Odds are, unless you're into experimental music you've only heard of Laurie Anderson if you remember her 1981 hit single, "Superman."

But for Anderson, a key figure in the world of American avant-garde music and art, her flirtation with the Top 40 was an aberration, not a goal.

"For me ... when you get something you didn't want or didn't know about, it's really different than if you get something you really want or worked at," she said by phone Tuesday from her New York City home.

"My world was the downtown New York art world," she said, explaining that she didn't even know what the music charts were until she was on them.
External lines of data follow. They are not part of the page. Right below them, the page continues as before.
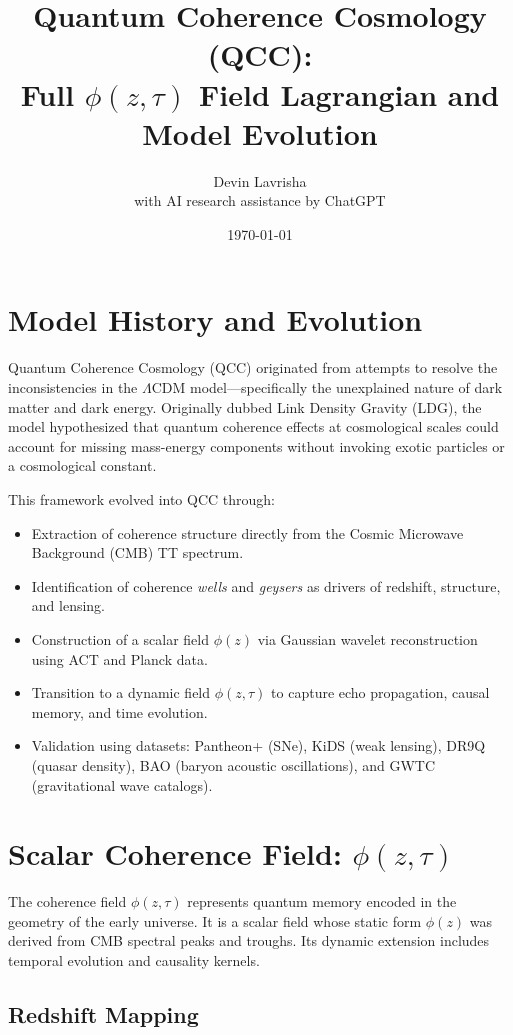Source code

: \documentclass[11pt]{article}
\title{Quantum Coherence Cosmology (QCC):\\
Full $\phi(z, \tau)$ Field Lagrangian and Model Evolution}
\author{Devin Lavrisha \\ \small{with AI research assistance by ChatGPT}}
\date{\today}
\begin{document}
\maketitle

\section{Model History and Evolution}

Quantum Coherence Cosmology (QCC) originated from attempts to resolve the inconsistencies in the $\Lambda$CDM model—specifically the unexplained nature of dark matter and dark energy. Originally dubbed Link Density Gravity (LDG), the model hypothesized that quantum coherence effects at cosmological scales could account for missing mass-energy components without invoking exotic particles or a cosmological constant.

This framework evolved into QCC through:
\begin{itemize}
    \item Extraction of coherence structure directly from the Cosmic Microwave Background (CMB) TT spectrum.
    \item Identification of coherence \textit{wells} and \textit{geysers} as drivers of redshift, structure, and lensing.
    \item Construction of a scalar field $\phi(z)$ via Gaussian wavelet reconstruction using ACT and Planck data.
    \item Transition to a dynamic field $\phi(z, \tau)$ to capture echo propagation, causal memory, and time evolution.
    \item Validation using datasets: Pantheon+ (SNe), KiDS (weak lensing), DR9Q (quasar density), BAO (baryon acoustic oscillations), and GWTC (gravitational wave catalogs).
\end{itemize}

\section{Scalar Coherence Field: $\phi(z, \tau)$}

The coherence field $\phi(z, \tau)$ represents quantum memory encoded in the geometry of the early universe. It is a scalar field whose static form $\phi(z)$ was derived from CMB spectral peaks and troughs. Its dynamic extension includes temporal evolution and causality kernels.

\subsection{Redshift Mapping}
\end{document}
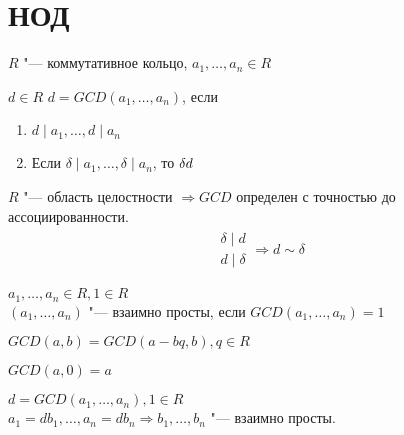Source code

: \section{НОД}

$R$ "--- коммутативное кольцо, $a_{1}, \dots, a_{n} \in R$
\begin{Def}
	$d \in R$ $d = GCD\left(a_{1}, \dots, a_{n}\right)$, если 
	\begin{enumerate}
		\item $d \mid a_{1}, \dots, d \mid a_{n}$
		\item Если $\delta \mid a_{1}, \dots, \delta \mid a_{n}$, то $\delta \mit d$
	\end{enumerate}
\end{Def}

\begin{Rem}
	$R$ "--- область целостности $\Rightarrow GCD$ определен с точностью до ассоциированности. 
	\begin{gather*}
		\begin{array}{c}
			\delta \mid d \\
			d \mid \delta
		\end{array}
		\Rightarrow d \sim \delta
	\end{gather*}
\end{Rem}

\begin{Def}
	$a_{1}, \dots, a_{n} \in R, 1 \in R$ \\
	$\left(a_{1}, \dots, a_{n}\right)$ "--- взаимно просты, если $GCD\left(a_{1}, \dots, a_{n}\right) = 1$
\end{Def}

\begin{conseq}
	$GCD\left(a, b\right) = GCD\left(a - bq, b\right), q \in R$
\end{conseq}
\begin{conseq}
	$GCD\left(a, 0\right) = a$
\end{conseq}
\begin{conseq}
	$d = GCD\left(a_{1}, \dots, a_{n}\right), 1 \in R $ \\
	$a_{1} = db_{1}, \dots, a_{n} = db_{n} \Rightarrow b_{1}, \dots, b_{n}$ "--- взаимно просты.
\end{conseq}

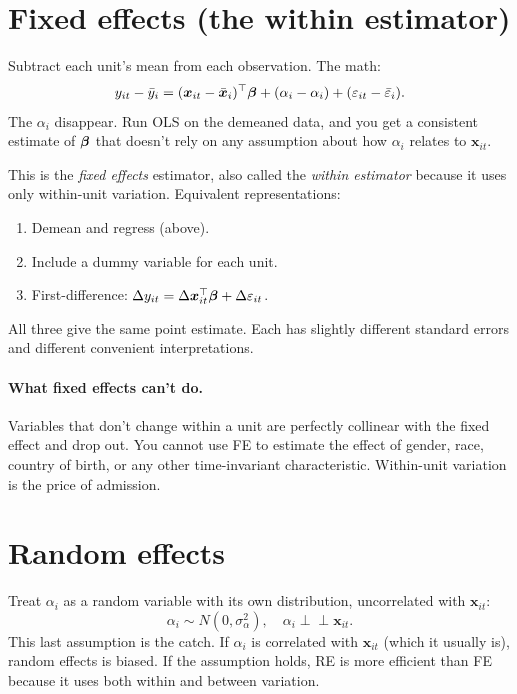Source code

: \section{Fixed effects (the within estimator)}

Subtract each unit's mean from each observation. The math:
\[
  y_{it} - \bar y_i = (\bm{x}_{it} - \bar{\bm{x}}_i)^\top \bbeta + (\alpha_i - \alpha_i) + (\varepsilon_{it} - \bar\varepsilon_i).
\]
The $\alpha_i$ disappear. Run OLS on the demeaned data, and you get a consistent estimate of $\bbeta$ that doesn't rely on any assumption about how $\alpha_i$ relates to $\bm{x}_{it}$.

This is the \emph{fixed effects} estimator, also called the \emph{within estimator} because it uses only within-unit variation. Equivalent representations:
\begin{enumerate}[noitemsep]
\item Demean and regress (above).
\item Include a dummy variable for each unit.
\item First-difference: $\Delta y_{it} = \Delta \bm{x}_{it}^\top \bbeta + \Delta \varepsilon_{it}$.
\end{enumerate}
All three give the same point estimate. Each has slightly different standard errors and different convenient interpretations.

\paragraph{What fixed effects can't do.} Variables that don't change within a unit are perfectly collinear with the fixed effect and drop out. You cannot use FE to estimate the effect of gender, race, country of birth, or any other time-invariant characteristic. Within-unit variation is the price of admission.

\section{Random effects}

Treat $\alpha_i$ as a random variable with its own distribution, uncorrelated with $\bm{x}_{it}$:
\[
  \alpha_i \sim N(0, \sigma_\alpha^2), \quad \alpha_i \perp \!\!\! \perp \bm{x}_{it}.
\]
This last assumption is the catch. If $\alpha_i$ is correlated with $\bm{x}_{it}$ (which it usually is), random effects is biased. If the assumption holds, RE is more efficient than FE because it uses both within and between variation.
Anderson will be in town Monday evening at the Museum of Making Music in Carlsbad to give a talk and performance as part of MoMM's ongoing exhibition on the history of the violin. She said she'll be bringing her custom electronic five-string viola-violin hybrid, built for her by noted luthier Ned Steinberger ---- who was originally scheduled to give the presentation, but had to cancel because of a scheduling conflict.

"I'll have to represent him," she said of her talk at the Museum.

"What's especially unique to Ned about this is that he really hears a lot of low-end. He loves bass, and so I do I. Violins can be extremely whiney. I said give me a low C string, basically give me a viola, so I can bring out all the low-end that instrument can deliver. You really have an orchestral range.

"Technically, it's a viola ---- but really it's a hybrid.

"Each string is separately pre-amped. You can control the gain for each string. Which is really unheard-of for an electronic instrument. It's pretty heavy, but because I sing as well as play violin, often at the same time, he designed this incredible shoulder mount. I don't have that country fiddler's skill of playing mid-chest."

Anderson said she was unaware of the museum's existence until she was approached about giving a presentation. As someone who not only plays a custom instrument but invented a few of her own ---- including a "tape-bow violin" that used recorded magnetic tape on the bow and a magnetic head on the violin, so that the music recorded on the tape played as the bow was passed over the head ---- she is hoping to tour the museum during her visit.

She first picked up the violin at age 5, as part of her family's own classical musical combo. "That was my assigned instrument. There was clarinet, cello, piano, flute, and one audience member ---- my dad. You have to have one, or you don't know which way to face!"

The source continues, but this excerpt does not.